The differential diagnosis of biliary strictures is predominantly a function of geography and consequent variations in disease epidemiology. In the Western world, most biliary strictures are secondary to malignant disease in the form of pancreatic cancer, cholangiocarcinoma, gallbladder cancer, malignant hilar lymphadenopathy and hepatocellular carcinoma. Important benign aetiologies include iatrogenic causes (usually in the setting of bile duct injury during cholecystectomy) chronic pancreatitis, primary sclerosing cholangitis (PSC) and immunoglobulin G-subfraction 4 (IgG4)-related sclerosing cholangitis (IgG4-SC). Other causes of benign biliary strictures include gallstone disease (choledocholithiasis or Mirizzi syndrome); ischaemic and non-ischaemic injury in the setting of liver transplantation; anastomotic disease after biliary tract surgery; abdominal trauma; percutaneous therapy of hepatocellular carcinoma (radiofrequency or ethanol ablation and chemoembolisation); radiotherapy; portal bilopathy, vasculitides; and miscellaneous infections (such as recurrent pyogenic cholangitis, cytomegalovirus infection and human immunodeficiency virus).

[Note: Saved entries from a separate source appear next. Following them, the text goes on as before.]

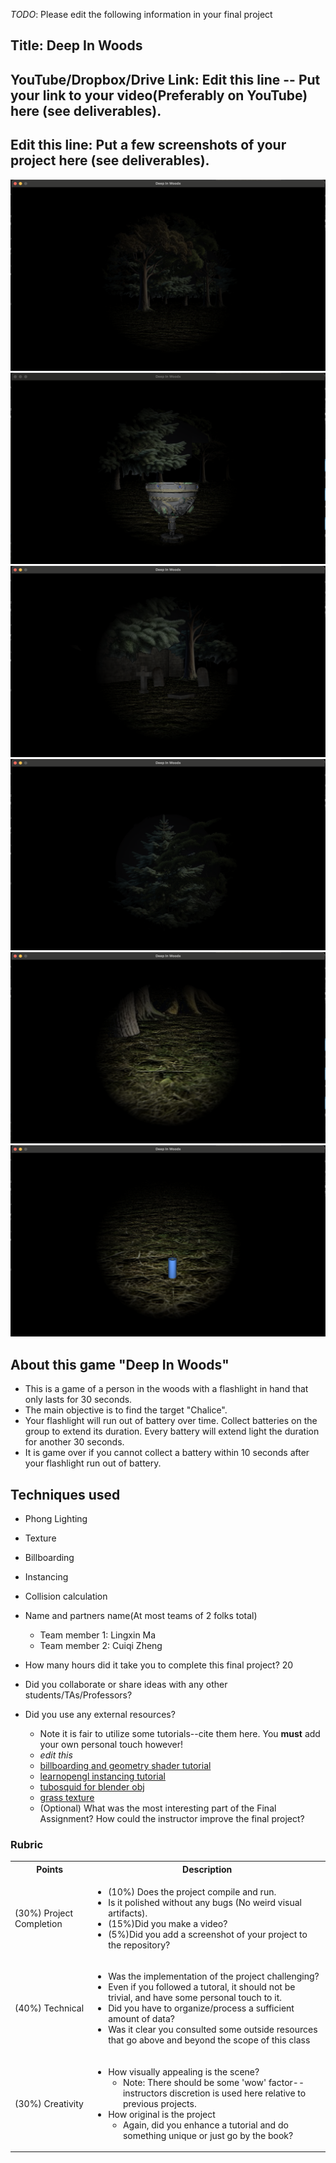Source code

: *TODO*: Please edit the following information in your final project

## Title: Deep In Woods

## YouTube/Dropbox/Drive Link: Edit this line -- Put your link to your video(Preferably on YouTube) here (see deliverables).

## Edit this line: Put a few screenshots of your project here (see deliverables).
![woods](common/screenshots/woods.png)
![chalice](common/screenshots/chalice.png)
![objects_with_trees](common/screenshots/objects_with_trees.png)
![tree_billboard](common/screenshots/tree_billboard.png)
![grass](common/screenshots/grass.png)
![battery](common/screenshots/battery.png)

## About this game "Deep In Woods"
* This is a game of a person in the woods with a flashlight in hand that only lasts for 30 seconds. 
* The main objective is to find the target "Chalice". 
* Your flashlight will run out of battery over time. Collect batteries on the group to extend its duration. Every battery will extend light the duration for another 30 seconds. 
* It is game over if you cannot collect a battery within 10 seconds after your flashlight run out of battery.

## Techniques used 
* Phong Lighting
* Texture
* Billboarding
* Instancing
* Collision calculation

* Name and partners name(At most teams of 2 folks total)
  * Team member 1: Lingxin Ma
  * Team member 2: Cuiqi Zheng
* How many hours did it take you to complete this final project? 20
* Did you collaborate or share ideas with any other students/TAs/Professors?
* Did you use any external resources? 
  * Note it is fair to utilize some tutorials--cite them here. You **must** add your own personal touch however!
  * *edit this*
  * [billboarding and geometry shader tutorial](https://ogldev.org/www/tutorial27/tutorial27.html)
  * [learnopengl instancing tutorial](https://learnopengl.com/Advanced-OpenGL/Instancing)
  * [tubosquid for blender obj](https://www.turbosquid.com/)
  * [grass texture](https://opengameart.org/content/3-seamless-grass-textures)
  * (Optional) What was the most interesting part of the Final Assignment? How could the instructor improve the final project?



### Rubric

<table>
  <tbody>
    <tr>
      <th>Points</th>
      <th align="center">Description</th>
    </tr>
    <tr>
      <td>(30%) Project Completion</td>
     <td align="left"><ul><li>(10%) Does the project compile and run.</li><li>Is it polished without any bugs (No weird visual artifacts).</li><li>(15%)Did you make a video?</li><li>(5%)Did you add a screenshot of your project to the repository?</li></ul></td>
    </tr>
    <tr>
      <td>(40%) Technical</td>
      <td align="left"><ul><li>Was the implementation of the project challenging?</li><li>Even if you followed a tutoral, it should not be trivial, and have some personal touch to it.</li><li>Did you have to organize/process a sufficient amount of data?</li><li>Was it clear you consulted some outside resources that go above and beyond the scope of this class</li></ul></td>
    </tr>
    <tr>
      <td>(30%) Creativity</td>
      <td align="left"><ul><li>How visually appealing is the scene?<ul><li>Note: There should be some 'wow' factor--instructors discretion is used here relative to previous projects.</li></ul></li><li>How original is the project<ul><li>Again, did you enhance a tutorial and do something unique or just go by the book?</li></ul></li></ul></td>
    </tr>
  </tbody>
</table>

The clinical manifestations of biliary strictures are equally diverse, principally dictated by the severity of luminal obstruction and nature of causative disease process, ranging from being entirely asymptomatic with or without biochemical or radiological features of cholestasis, as in many post-cholecystectomy bile duct injuries, to those of biliary obstruction; sepsis (recurrent cholangitis, liver abscesses or stone formation); secondary biliary cirrhosis; and/or underlying disease (such as malabsorption in chronic pancreatitis). The finding of a clinically palpable gallbladder in the setting of jaundice and extreme elevations in serum bilirubin (>350 µmol/L) or carbohydrate antigen 19-9 levels (>1000 U/mL) are all highly suggestive of, but poorly sensitive for, malignant obstruction. Similarly, grossly elevated serum IgG4 levels strongly favour a diagnosis of IgG4 disease.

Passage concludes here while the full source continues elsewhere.